Q. Which vitamin deficiency causes scurvy and which causes pernicious anaemia?
Vitamin C (ascorbic acid), a water-soluble vitamin from citrus, amla and leafy vegetables, prevents scurvy - the deficiency disease that shows up as bleeding gums, loose teeth, slow wound healing and skin lesions. Vitamin B12 (cobalamin), a water-soluble vitamin uniquely stored in the liver, prevents pernicious anaemia - a megaloblastic anaemia from impaired red-cell maturation. The NCERT trap to avoid is mixing B1 (thiamine, beri-beri) with B12 (cobalamin, pernicious anaemia).
Q. What is the difference between a nucleoside and a nucleotide?

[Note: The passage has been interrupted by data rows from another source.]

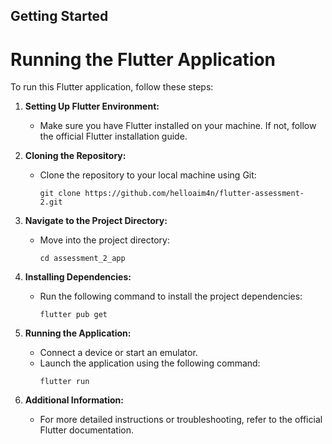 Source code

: ## Getting Started

# Running the Flutter Application

To run this Flutter application, follow these steps:

1. **Setting Up Flutter Environment:**

   - Make sure you have Flutter installed on your machine. If not, follow the official Flutter installation guide.

2. **Cloning the Repository:**

   - Clone the repository to your local machine using Git:
     ```
     git clone https://github.com/helloaim4n/flutter-assessment-2.git
     ```

3. **Navigate to the Project Directory:**

   - Move into the project directory:
     ```
     cd assessment_2_app
     ```

4. **Installing Dependencies:**

   - Run the following command to install the project dependencies:
     ```
     flutter pub get
     ```

5. **Running the Application:**

   - Connect a device or start an emulator.
   - Launch the application using the following command:
     ```
     flutter run
     ```

8. **Additional Information:**
   - For more detailed instructions or troubleshooting, refer to the official Flutter documentation.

A nucleoside is a nitrogen base joined to a pentose sugar (no phosphate) - the linkage is an N-glycosidic bond at C1′. A nucleotide is a nucleoside plus a phosphate group attached at C5′. Only nucleotides polymerise to nucleic acids through 5′ to 3′ phosphodiester linkages. Adenosine is a nucleoside; AMP (adenosine monophosphate) is a nucleotide. Mnemonic: nucleoside = NO-side (no phosphate); nucleotide = tide of phosphate.